En los últimos años, la farándula volvió con todo. Numerosos son los programas dedicados a este tipo de contenidos que hoy encontramos en la televisión abierta, en el cable y también en plataformas digitales.
El género, que parecía haber quedado atrás o al menos haber regresado de manera más amable, hoy vuelve a ocupar un lugar central en la conversación mediática.
Sin embargo, junto con el auge de estos formatos, sus rostros y sus chismes, también reapareció un debate que nunca terminó de resolverse: ¿dónde está el límite al hablar de los famosos y su vida privada? ¿Es válido opinar de todo y decir cualquier cosa en televisión?
Opinión sin filtro
Si hacemos un recuento reciente, son varios los episodios que han vuelto a poner en jaque a la farándula. Panelistas y animadores han sido duramente cuestionados por la dureza de sus comentarios, reabriendo la discusión sobre la responsabilidad que implica opinar desde una pantalla.
Uno de los casos más comentados en el último tiempo es el de Sergio Rojas, animador de «Que te lo Digo» en Zona Latina.
El periodista generó la indignación de Rafael Araneda y su familia tras criticar la exposición del hijo menor del animador y referirse a su adopción.
La situación escaló al punto de que la Defensoría de la Niñez presentó denuncias ante el Consejo Nacional de Televisión (CNTV) y el Consejo de Ética de los Medios de Comunicación Social, acusando una vulneración a los derechos del niño. A esto se sumó la solidaridad de diversos rostros del espectáculo, quienes coincidieron en una consigna clara: «con los niños no».
Cuando no es un caso aislado
Pero Sergio Rojas no es el único que ha estado al límite. Daniela Aránguiz, panelista de Sígueme en TV+, también ha generado polémica en más de una oportunidad por la forma en que entrega sus opiniones. En diciembre, el CNTV formuló cargos contra el canal por dichos de la exesposa de Jorge Valdivia sobre Cony Capelli, a quien calificó duramente en pantalla con expresiones que incluso aluden a supuestas adicciones.

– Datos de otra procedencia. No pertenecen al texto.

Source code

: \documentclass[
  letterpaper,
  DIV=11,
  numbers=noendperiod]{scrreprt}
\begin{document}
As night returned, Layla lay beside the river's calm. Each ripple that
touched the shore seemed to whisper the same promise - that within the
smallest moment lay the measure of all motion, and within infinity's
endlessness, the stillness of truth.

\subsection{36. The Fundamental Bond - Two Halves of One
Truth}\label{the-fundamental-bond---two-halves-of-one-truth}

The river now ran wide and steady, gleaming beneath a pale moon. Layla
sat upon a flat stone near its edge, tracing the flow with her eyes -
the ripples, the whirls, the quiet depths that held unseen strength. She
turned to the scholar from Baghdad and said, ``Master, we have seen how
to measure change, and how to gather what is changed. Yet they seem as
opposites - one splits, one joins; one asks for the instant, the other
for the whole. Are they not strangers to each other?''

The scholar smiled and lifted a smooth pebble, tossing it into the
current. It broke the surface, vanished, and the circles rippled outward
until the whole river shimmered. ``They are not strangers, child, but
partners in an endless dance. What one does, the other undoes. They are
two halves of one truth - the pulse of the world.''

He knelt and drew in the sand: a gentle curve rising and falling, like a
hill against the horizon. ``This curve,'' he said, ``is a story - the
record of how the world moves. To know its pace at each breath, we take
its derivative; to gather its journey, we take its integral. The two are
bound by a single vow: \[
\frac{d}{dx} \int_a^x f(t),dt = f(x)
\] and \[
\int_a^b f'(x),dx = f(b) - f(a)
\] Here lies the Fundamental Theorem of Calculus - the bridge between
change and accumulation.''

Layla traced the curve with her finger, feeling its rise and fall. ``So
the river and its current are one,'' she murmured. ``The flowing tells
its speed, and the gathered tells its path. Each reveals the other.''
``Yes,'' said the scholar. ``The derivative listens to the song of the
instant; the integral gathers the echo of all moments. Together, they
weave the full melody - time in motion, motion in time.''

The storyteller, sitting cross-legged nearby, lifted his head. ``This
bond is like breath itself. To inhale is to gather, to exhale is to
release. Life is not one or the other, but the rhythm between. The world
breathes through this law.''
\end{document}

A esta lista se suma Raquel Argandoña, jurado de «Fiebre de Baile», quien acumuló cerca de mil denuncias por comentarios sobre el vestuario de la participante Cata Days.
También Patricia Maldonado, históricamente reconocida por no tener filtro, quien volvió a generar controversia tras referirse de manera despectiva a Inna Moll, representante de Miss Universo Chile, luego de que se viralizara un video donde la modelo simulaba consumir drogas. Aunque Moll reconoció que se equivocó, el tono del juicio volvió a encender la discusión.
Exposición, beneficios y costos
Más allá de los dichos de quienes hoy son parte de la industria del espectáculo, el debate siempre ha estado presente en torno a cómo los propios rostros enfrentan las opiniones. ¿Pueden pedir que ciertos temas no se aborden? ¿Es válido que no quieran hablar de quiebres amorosos o conflictos familiares cuando ellos mismos posaron, vendieron exclusivas y capitalizaron mediáticamente esas relaciones?
Para algunos, toda persona tiene el derecho de cerrar la puerta de su vida privada cuando lo estime conveniente. Para otros, en cambio, si se disfrutan los réditos que entrega la exposición y el estar en pantalla, también se deben asumir los costos que eso implica. Porque en la farándula, como en la vida pública, la fama se vive con beneficios… pero también con consecuencias. Y, para muchos, esto sigue siendo así: sin llorar.